One day before the preliminary trial hearings for the Smith murder were to begin in Oakland, three Panther gunmen tried to break into a house where they expected to find the prosecution’s chief eyewitness. But they targeted the wrong house; the owner, a black bookkeeper, fired her gun at the intruders, and in the ensuing gun battle one Panther was killed and another was wounded.
Newton was tried twice for Kathleen Smith’s murder; both juries deadlocked and Newton was never convicted. In a moment of candor in 1980, however, he would tell UC Santa Cruz professor Bob Trivers, “You know, I’ve killed more men than women.” When Trivers delicately broached the subject of Smith, Newton declared the topic off limits and said, “Look, the statute of limitations on murder never runs out.”
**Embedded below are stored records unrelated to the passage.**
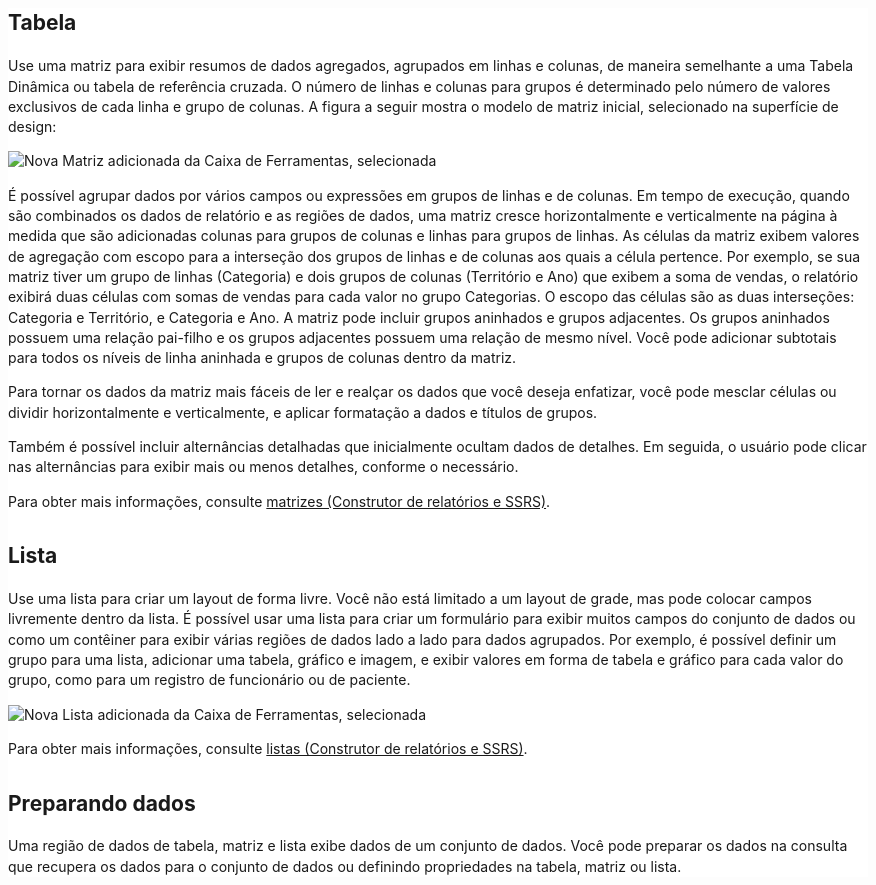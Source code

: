 
  
##  <a name="Matrix"></a>Tabela  
 Use uma matriz para exibir resumos de dados agregados, agrupados em linhas e colunas, de maneira semelhante a uma Tabela Dinâmica ou tabela de referência cruzada. O número de linhas e colunas para grupos é determinado pelo número de valores exclusivos de cada linha e grupo de colunas. A figura a seguir mostra o modelo de matriz inicial, selecionado na superfície de design:  
  
 ![Nova Matriz adicionada da Caixa de Ferramentas, selecionada](../media/rs-matrixtemplatenewselected.gif "Nova Matriz adicionada da Caixa de Ferramentas, selecionada")  
  
 É possível agrupar dados por vários campos ou expressões em grupos de linhas e de colunas. Em tempo de execução, quando são combinados os dados de relatório e as regiões de dados, uma matriz cresce horizontalmente e verticalmente na página à medida que são adicionadas colunas para grupos de colunas e linhas para grupos de linhas. As células da matriz exibem valores de agregação com escopo para a interseção dos grupos de linhas e de colunas aos quais a célula pertence. Por exemplo, se sua matriz tiver um grupo de linhas (Categoria) e dois grupos de colunas (Território e Ano) que exibem a soma de vendas, o relatório exibirá duas células com somas de vendas para cada valor no grupo Categorias. O escopo das células são as duas interseções: Categoria e Território, e Categoria e Ano. A matriz pode incluir grupos aninhados e grupos adjacentes. Os grupos aninhados possuem uma relação pai-filho e os grupos adjacentes possuem uma relação de mesmo nível. Você pode adicionar subtotais para todos os níveis de linha aninhada e grupos de colunas dentro da matriz.  
  
 Para tornar os dados da matriz mais fáceis de ler e realçar os dados que você deseja enfatizar, você pode mesclar células ou dividir horizontalmente e verticalmente, e aplicar formatação a dados e títulos de grupos.  
  
 Também é possível incluir alternâncias detalhadas que inicialmente ocultam dados de detalhes. Em seguida, o usuário pode clicar nas alternâncias para exibir mais ou menos detalhes, conforme o necessário.  
  
 Para obter mais informações, consulte [matrizes &#40;Construtor de relatórios e SSRS&#41;](create-a-matrix-report-builder-and-ssrs.md).  
  

  
##  <a name="List"></a>Lista  
 Use uma lista para criar um layout de forma livre. Você não está limitado a um layout de grade, mas pode colocar campos livremente dentro da lista. É possível usar uma lista para criar um formulário para exibir muitos campos do conjunto de dados ou como um contêiner para exibir várias regiões de dados lado a lado para dados agrupados. Por exemplo, é possível definir um grupo para uma lista, adicionar uma tabela, gráfico e imagem, e exibir valores em forma de tabela e gráfico para cada valor do grupo, como para um registro de funcionário ou de paciente.  
  
 ![Nova Lista adicionada da Caixa de Ferramentas, selecionada](../media/rs-listtemplatenewselected.gif "Nova Lista adicionada da Caixa de Ferramentas, selecionada")  
  
 Para obter mais informações, consulte [listas &#40;Construtor de relatórios e SSRS&#41;](create-invoices-and-forms-with-lists-report-builder-and-ssrs.md).  
  

  
##  <a name="PreparingData"></a>Preparando dados  
 Uma região de dados de tabela, matriz e lista exibe dados de um conjunto de dados. Você pode preparar os dados na consulta que recupera os dados para o conjunto de dados ou definindo propriedades na tabela, matriz ou lista.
In 1978 Newton enrolled in the UC Santa Cruz “History of Consciousness” program, which was created for him by historian Page Smith. Two years later Newton received a Ph.D. with his dissertation titled War Against the Panthers: A Study of Repression in America, a political tract depicting the Panthers as victims of government persecution. Asked about the doctorate that was awarded to Newton, Professor Smith, who was well known for his disdain of graduate education, explained that he had created the program “to demonstrate that the Ph.D. is fraud.”
In 1980 Newton hired a new principal for the Panthers’ school in Oakland; this principal soon discovered that Newton was embezzling school funds to pay for his bodyguards, and the school was shut down. Soon thereafter, Newton’s wife left him. The radical moment in America having passed, Newton, by now a crack addict who, with increasing frequency, went on drug and alcohol binges, began to drift into petty crime, political irrelevance, and frequent visits to the criminal justice system.
In 1987 Newton was convicted for a 1974 gun-possession charge and was sent to Jamestown prison camp for one year. Soon after his release, he was arrested on several drunk-driving charges and was placed on probation. In 1988 he was finally ordered to face trial on the aforementioned embezzling charges. A month later he was jailed for six weeks for driving under the influence of drugs. Half a year after that, he was sentenced to six months in San Quentin after he had been found basing rock cocaine with a prostitute in a motel. In early 1989 he was convicted of embezzlement when, from the confines of his prison cell, he pleaded no contest to the charge and was ordered to pay restitution. He was released from prison in early 1989.
On August 22 of that year, a destitute, chronically stoned Newton was murdered by a black drug dealer he had failed to pay.